After reappearing triumphantly following a mysterious absence, Vladimir Putin ordered a massive military drill during which personnel will be on high alert. Bloomberg News reports:

Russian President Vladimir Putin ordered troops placed on full combat readiness in snap drills in western Russia, as Defense Minister Sergei Shoigu warned the country was facing new threats to its security.

Some 38,000 troops, 41 warships, 15 submarines and 110 aircraft are involved in the exercises, Shoigu said on Monday, according to a Russian Defense Ministry statement. “New challenges and threats to military security demand a further increase in the military capabilities of the armed forces,” Shoigu said, the Interfax news service reported.

According to Russian state media, the drills are a response to Western and specifically NATO exercises encroaching on Russia’s breathing room. CNN reports on the strongest of these hard power gestures:

The U.S. Army says it will soon be sending armored Stryker vehicles on a 1,100-mile convoy through six European countries to show solidarity to allies in the wake of recent Russian actions in the Ukraine and Crimea that have Eastern Europe on edge.

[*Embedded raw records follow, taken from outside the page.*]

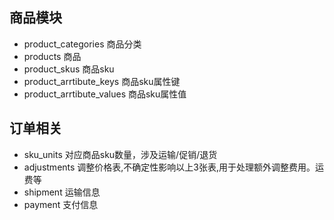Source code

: ## 商品模块
- product_categories 商品分类
- products 商品
- product_skus 商品sku
- product_arrtibute_keys 商品sku属性键
- product_arrtibute_values 商品sku属性值


## 订单相关
- sku_units 对应商品sku数量，涉及运输/促销/退货
- adjustments 调整价格表,不确定性影响以上3张表,用于处理额外调整费用。运费等
- shipment 运输信息
- payment 支付信息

The move was first reported Thursday in the military newspaper Stars and Stripes. U.S. Army Europe posted the Stripes story on its website on Friday.

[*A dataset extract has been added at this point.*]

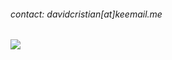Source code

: ###### contact: davidcristian[at]keemail.me

![](https://komarev.com/ghpvc/?username=davidcristian&color=grey&style=flat-square&label=views)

The convoy is “a highly visible demonstration of U.S, commitment to its NATO allies and demonstrating NATO’s ability to move military forces freely across allied borders in close cooperation,” U.S. Army Europe spokesman Lt. Col. Craig Childs, said in a statement, according to the Stripes report.

The troops and vehicles involved will be moving from training exercises conducted as part of Operation Atlantic Resolve in Estonia, Lithuania and Poland, the report said. They’ll move through Latvia and the Czech Republic as they make their way to Vilseck, Germany, about a 40 miles drive from the Czech border.

NATO’s very visible renewed efforts in eastern Europe are a nice gesture to soothe the nerves of rattled allies, but physical presence alone is unlikely to prove terribly effective against Russia’s hybrid war doctrine. The odds that Russia would roll a tank battalion into sovereign territory are much lower than a seemingly ‘organic’ uprising of ethnically Russian citizens taking place somwhere like Estonia or Latvia (where Russians represent as much as a quarter of the population). Above all, Russia’s hybrid war gambit demands that it maintain plausible deniability about its involvement, all while creating a situation beyond the West’s will or ability to repair.

The ugly truth is that hard power alone may not deter Putin (nor, unfortunately, any of his likely successors) from trying to rattle the cage. NATO currently lacks its own doctrine for dealing with what on the surface may look like a popular uprising in a member country—short of invasion, what is the threshold for invoking Article V? Hybrid warfare is ultimately a shadow struggle led by intelligence agencies, a struggle in which a conventional military alliance can be easily wrong-footed by a nimbler foe. We may well not see it discussed with the press, but we hope that Western planners are well aware of the imbalance facing NATO and are doing their utmost to compensate however they best can.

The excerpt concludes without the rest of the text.